Home Affordable Modifications Program Lawsuit in Boston
In March 2009, Congress passed the HAMP, the Home Affordable Modifications Program, in an attempt to assist folks refinance and modify their mortgages. Recently, in Boston, lawyers representing home owners who were denied access to the program filed suit in federal court asking the court to stop foreclosures of those homes. If successful, the lawsuit could affect thousands of homeowners throughout Massachusetts.
The program is designed to be a debt reduction mechanism, with the federal government and the mortgage lender each contributing. The math works like this: successful applicants will have to pay no more than 38% of their monthly income for principal, mortgage interest, taxes and condo fees. Then the US Treasury Department will match any additional reductions down to 31% of your household income. Further, if the above reduces the payments by 6% or more, you get $1000 per year (up to five years) towards reducing the principal loan. While the benefits for homeowners is a monthly reduction in expenses, the benefit to lenders is clear too: they do not have to go through the costs of foreclosure and taking the likely loss on the mortgage, and, they get $1,000 per year from the government for participating.

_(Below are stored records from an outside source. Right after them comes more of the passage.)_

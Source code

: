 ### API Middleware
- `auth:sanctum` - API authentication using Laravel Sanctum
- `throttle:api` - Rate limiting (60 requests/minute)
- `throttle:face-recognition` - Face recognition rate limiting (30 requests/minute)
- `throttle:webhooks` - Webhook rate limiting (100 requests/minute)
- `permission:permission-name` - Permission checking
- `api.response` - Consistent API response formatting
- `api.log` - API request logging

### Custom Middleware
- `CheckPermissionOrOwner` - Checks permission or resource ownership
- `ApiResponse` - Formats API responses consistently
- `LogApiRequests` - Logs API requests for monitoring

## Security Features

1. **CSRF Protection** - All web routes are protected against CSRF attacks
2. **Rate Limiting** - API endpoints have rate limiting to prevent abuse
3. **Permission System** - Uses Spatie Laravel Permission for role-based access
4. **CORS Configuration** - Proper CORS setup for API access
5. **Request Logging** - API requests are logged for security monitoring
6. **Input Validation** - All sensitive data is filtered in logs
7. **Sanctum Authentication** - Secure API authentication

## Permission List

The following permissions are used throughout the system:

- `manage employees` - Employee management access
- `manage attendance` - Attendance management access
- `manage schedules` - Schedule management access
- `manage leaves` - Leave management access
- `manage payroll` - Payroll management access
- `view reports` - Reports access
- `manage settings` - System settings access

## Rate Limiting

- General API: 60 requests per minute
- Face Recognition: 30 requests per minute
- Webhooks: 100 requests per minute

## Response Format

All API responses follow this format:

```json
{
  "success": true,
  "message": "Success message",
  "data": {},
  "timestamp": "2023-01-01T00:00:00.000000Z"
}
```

The goal of the lawsuits is to stop, and slow down, foreclosures by Bank of America, JP Morgan Chase and Wells Fargo. According to the plaintiff attorneys, those banks are not complying with the HAMP rules – they are not processing requests under HAMP and they are losing documents so that homeowners can’t take advantage of the program. Of course, the banks have responded with motions to dismiss.
We don’t know about the validity of the lawsuit, or the banks’ defenses. We urge anyone who can’t afford their mortgage to consult with a qualified Massachusetts attorney to discuss your options.